Polymerization of Lfcins

It has been shown that the polymerization of Lfcin is of notable significance to structural stability and transmembrane characteristics (Johnson et al. 1995; Lemmon et al. 1992). A tetrameric peptide, LfcinB (20–25)4 (Fig. 1), based on the core sequence RRWQWR of bovine lactoferricin, exhibited selective inhibition of oral squamous-cell carcinoma (OSCC) at low doses but no lytic effect in normal red blood cells. This peptide induced a higher degree of tumor apoptosis, higher levels of IgG antibodies, and a lower inflammatory response relative to its monomer LfcinB (20–25) (Solarte et al. 2015, 2017). In addition, LfcinB (20–25)2 and LfcinB (20–25)4 also exhibited effective activity against the Gram-negative bacteria E. coli, S. enteritidis, and S. maltophilia, and the Gram-positive bacteria S. aureus and E. faecalis (Huertas Mendez et al. 2017; Huertas et al. 2017; Leon-Calvijo et al. 2015).

Fig. 1
figure 1

Reproduced with permission from Huertas Mendez et al. (2017)

LfcinB(20–25)4 tetrameric peptide was obtained by oxidation of dimer molecule.

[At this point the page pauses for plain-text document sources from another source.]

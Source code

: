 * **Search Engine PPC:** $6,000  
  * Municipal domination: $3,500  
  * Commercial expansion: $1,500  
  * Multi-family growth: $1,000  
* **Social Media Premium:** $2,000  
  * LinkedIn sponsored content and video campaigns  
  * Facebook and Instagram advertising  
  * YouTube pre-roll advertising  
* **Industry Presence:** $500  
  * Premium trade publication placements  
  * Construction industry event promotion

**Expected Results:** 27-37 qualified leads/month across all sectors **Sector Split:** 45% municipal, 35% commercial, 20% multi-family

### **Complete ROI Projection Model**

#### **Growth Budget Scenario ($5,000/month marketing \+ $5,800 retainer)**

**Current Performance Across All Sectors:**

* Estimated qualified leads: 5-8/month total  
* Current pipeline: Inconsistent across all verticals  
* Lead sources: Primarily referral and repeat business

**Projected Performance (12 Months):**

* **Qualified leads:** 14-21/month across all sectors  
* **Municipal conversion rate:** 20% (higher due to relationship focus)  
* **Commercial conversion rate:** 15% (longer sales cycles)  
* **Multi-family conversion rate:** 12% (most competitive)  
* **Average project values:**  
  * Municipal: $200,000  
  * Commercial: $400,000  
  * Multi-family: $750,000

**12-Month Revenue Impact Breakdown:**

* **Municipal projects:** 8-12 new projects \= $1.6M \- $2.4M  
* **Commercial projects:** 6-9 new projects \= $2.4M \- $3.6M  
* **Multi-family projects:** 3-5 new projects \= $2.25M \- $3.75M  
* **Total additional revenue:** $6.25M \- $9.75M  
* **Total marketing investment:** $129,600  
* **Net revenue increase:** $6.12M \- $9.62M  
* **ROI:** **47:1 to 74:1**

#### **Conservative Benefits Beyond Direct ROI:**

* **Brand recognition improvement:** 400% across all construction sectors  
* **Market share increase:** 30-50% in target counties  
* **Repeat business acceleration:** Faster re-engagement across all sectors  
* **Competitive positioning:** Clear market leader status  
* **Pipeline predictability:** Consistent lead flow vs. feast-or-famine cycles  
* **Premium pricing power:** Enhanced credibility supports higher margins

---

Through predictive analysis of the physical and chemical properties of the designed polymer, constructs were designed to increase the hydrophobicity and the positive charges. When the net charge of tetrameric LfcinB (20–25)4 was shifted from + 3 of the monomer LfcinB (20–25) up to +16, a net charge of + 4 was necessary for antimicrobial activity, and at least + 7 or higher is essential for antitumoral activity (Gifford et al. 2005). Due to the overexpression of anionic molecules on tumor surfaces, the positive charge also plays a crucial role in the electrostatic interactions that occur between peptide and tumor. This indicates that the selective cytotoxicity is closely associated with the positive charge. (Solarte et al. 2017). On the other hand, peptide hydrophobicity also has an important role in membrane selectivity and insertion, thus enhancing antimicrobial activity (Chen et al. 2007). However, the hydrophobicity of the peptide has a “threshold”, and once beyond it, the activity of the peptide declines and toxicity to mammalian cells increases (Glukhov et al. 2008).

Conclusion

In recent years, the design and modification of Lfcins have been studied intensively. In particular, the basic safety and support of Lfcins and their derivatives from native milk proteins found in mammary glands encouraged researchers to improve and screen their properties and functions for wider applications in the health of animals and humans. Despite these characteristics, the third safety evaluation cannot be waived for modified Lfcins. Molecular modification is no longer limited to site substitution of residues. New and better tools have been developed, including chemical modification, cyclization, chimera and polymerization, as well as their combination or cross utilization depending on requirements. Additionally, these strategies effectively expand the application scope of Lfcins and their derivatives in various fields such as nutritional enhancement and antimicrobial, anticancer, antiviral, antiparasitic, and anti-inflammatory activities. However, antimicrobial activity is not the only factor to be considered. Rather, attention should also be paid to obtaining a good balance among optimum hydrophobicity, positive charges and their distribution, drug resistance, stability, toxicity and convenience of production. Currently, most modified peptides have some shortcomings that limit their application. Therefore, future studies should obtain deeper insight into the design and optimization of Lfcins as a whole as well as the effects of the above factors to develop better nutrition-enhancing, preventive and therapeutic peptides.